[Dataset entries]
--- START ---

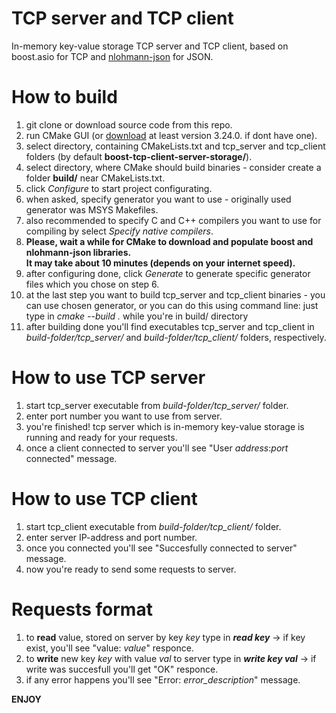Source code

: # TCP server and TCP client
In-memory key-value storage TCP server and TCP client, based on boost.asio for TCP and [nlohmann-json](https://github.com/nlohmann/json) for JSON.

# How to build
1. git clone or download source code from this repo.
2. run CMake GUI (or [download](https://cmake.org/download/) at least version 3.24.0. if dont have one).
3. select directory, containing CMakeLists.txt and tcp_server and tcp_client folders (by default **boost-tcp-client-server-storage/**).
4. select directory, where CMake should build binaries - consider create a folder **build/** near CMakeLists.txt.
5. click *Configure* to start project configurating.
6. when asked, specify generator you want to use - originally used generator was MSYS Makefiles.
7. also recommended to specify C and C++ compilers you want to use for compiling by select *Specify native compilers*.
8. **Please, wait a while for CMake to download and populate boost and nlohmann-json libraries. <br/>
   It may take about 10 minutes (depends on your internet speed).**
9. after configuring done, click *Generate* to generate specific generator files which you chose on step 6.
10. at the last step you want to build tcp_server and tcp_client binaries - you can use chosen generator, or you can do this using command line: just type in *cmake --build .* while you're in build/ directory
11. after building done you'll find executables tcp_server and tcp_client in *build-folder/tcp_server/* and *build-folder/tcp_client/* folders, respectively. 

# How to use TCP server
1. start tcp_server executable from *build-folder/tcp_server/* folder.
2. enter port number you want to use from server.
3. you're finished! tcp server which is in-memory key-value storage is running and ready for your requests.
4. once a client connected to server you'll see "User _address_:_port_ connected" message.

# How to use TCP client
1. start tcp_client executable from *build-folder/tcp_client/* folder.
2. enter server IP-address and port number.
3. once you connected you'll see "Succesfully connected to server" message.
3. now you're ready to send some requests to server.

# Requests format
1. to **read** value, stored on server by key _key_ type in ***read _key_*** -> if key exist, you'll see "value: *_value_*" responce.
2. to **write** new key _key_ with value _val_ to server type in ***write _key_ _val_*** -> if write was succesfull you'll get "OK" responce.
3. if any error happens you'll see "Error: _error_description_" message.

**ENJOY**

--- END ---

[ASSIGNED TASK]:
Work out how many lines in the records hold the word "download", and answer with that number alone.

[ANSWER SECTION]:
3